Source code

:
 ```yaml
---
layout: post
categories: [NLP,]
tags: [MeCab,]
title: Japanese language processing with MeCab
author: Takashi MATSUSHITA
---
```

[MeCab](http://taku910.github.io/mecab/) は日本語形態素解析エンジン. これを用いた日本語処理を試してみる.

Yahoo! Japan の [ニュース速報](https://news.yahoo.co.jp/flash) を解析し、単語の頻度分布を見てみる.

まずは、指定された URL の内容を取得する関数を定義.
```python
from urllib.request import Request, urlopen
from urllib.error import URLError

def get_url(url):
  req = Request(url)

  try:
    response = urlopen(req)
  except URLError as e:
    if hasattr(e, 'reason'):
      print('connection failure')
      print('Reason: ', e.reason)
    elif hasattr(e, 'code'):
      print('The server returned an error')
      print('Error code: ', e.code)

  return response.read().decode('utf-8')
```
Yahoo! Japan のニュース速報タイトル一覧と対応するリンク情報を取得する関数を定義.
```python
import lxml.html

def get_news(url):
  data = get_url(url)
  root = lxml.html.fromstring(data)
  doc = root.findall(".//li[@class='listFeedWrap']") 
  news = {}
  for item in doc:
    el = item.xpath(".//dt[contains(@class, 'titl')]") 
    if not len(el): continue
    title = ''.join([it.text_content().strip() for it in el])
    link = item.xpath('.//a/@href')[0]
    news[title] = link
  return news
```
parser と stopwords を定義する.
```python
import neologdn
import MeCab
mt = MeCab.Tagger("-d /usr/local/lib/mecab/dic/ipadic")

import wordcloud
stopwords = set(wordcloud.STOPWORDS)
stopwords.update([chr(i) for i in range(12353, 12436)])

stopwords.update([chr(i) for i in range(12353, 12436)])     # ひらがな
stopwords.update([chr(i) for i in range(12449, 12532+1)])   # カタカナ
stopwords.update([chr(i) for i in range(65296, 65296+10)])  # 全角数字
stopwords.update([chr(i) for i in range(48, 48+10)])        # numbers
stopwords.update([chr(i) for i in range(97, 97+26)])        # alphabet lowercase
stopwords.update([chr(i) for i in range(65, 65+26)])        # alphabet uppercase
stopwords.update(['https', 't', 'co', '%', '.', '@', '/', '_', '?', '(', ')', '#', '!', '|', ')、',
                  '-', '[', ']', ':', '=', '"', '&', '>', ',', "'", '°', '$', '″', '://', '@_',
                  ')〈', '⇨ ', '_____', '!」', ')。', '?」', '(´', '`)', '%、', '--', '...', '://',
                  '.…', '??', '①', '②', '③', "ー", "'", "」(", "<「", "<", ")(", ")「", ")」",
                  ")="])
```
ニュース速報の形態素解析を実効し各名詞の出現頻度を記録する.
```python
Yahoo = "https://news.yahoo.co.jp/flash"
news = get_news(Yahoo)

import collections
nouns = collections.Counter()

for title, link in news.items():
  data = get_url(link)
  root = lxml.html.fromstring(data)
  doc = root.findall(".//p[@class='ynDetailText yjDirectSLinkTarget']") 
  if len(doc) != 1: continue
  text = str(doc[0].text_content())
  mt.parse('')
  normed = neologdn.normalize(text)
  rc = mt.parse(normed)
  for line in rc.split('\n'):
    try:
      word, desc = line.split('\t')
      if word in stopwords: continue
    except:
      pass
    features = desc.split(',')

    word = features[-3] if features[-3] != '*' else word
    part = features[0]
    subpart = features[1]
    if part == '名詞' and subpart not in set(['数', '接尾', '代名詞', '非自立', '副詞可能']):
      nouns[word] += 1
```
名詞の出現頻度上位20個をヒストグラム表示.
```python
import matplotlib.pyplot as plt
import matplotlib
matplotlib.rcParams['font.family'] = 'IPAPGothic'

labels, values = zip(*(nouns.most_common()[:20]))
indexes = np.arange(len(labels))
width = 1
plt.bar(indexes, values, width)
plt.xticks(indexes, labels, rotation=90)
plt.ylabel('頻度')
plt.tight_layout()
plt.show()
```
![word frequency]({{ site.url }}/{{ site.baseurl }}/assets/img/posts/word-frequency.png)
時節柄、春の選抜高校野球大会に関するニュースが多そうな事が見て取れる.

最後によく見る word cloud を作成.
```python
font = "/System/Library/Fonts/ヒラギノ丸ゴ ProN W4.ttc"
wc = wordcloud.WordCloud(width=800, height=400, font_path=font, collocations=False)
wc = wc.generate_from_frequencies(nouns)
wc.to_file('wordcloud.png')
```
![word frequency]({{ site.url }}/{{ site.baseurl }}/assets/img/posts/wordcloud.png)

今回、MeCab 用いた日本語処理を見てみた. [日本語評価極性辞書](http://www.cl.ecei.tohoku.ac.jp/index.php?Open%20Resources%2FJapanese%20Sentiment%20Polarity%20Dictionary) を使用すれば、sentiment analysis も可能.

WORK INSTRUCTION - The answer must be every line from the records above that contains the word "normed", copied out.

FINISHED EXERCISE -
  normed = neologdn.normalize(text)
  rc = mt.parse(normed)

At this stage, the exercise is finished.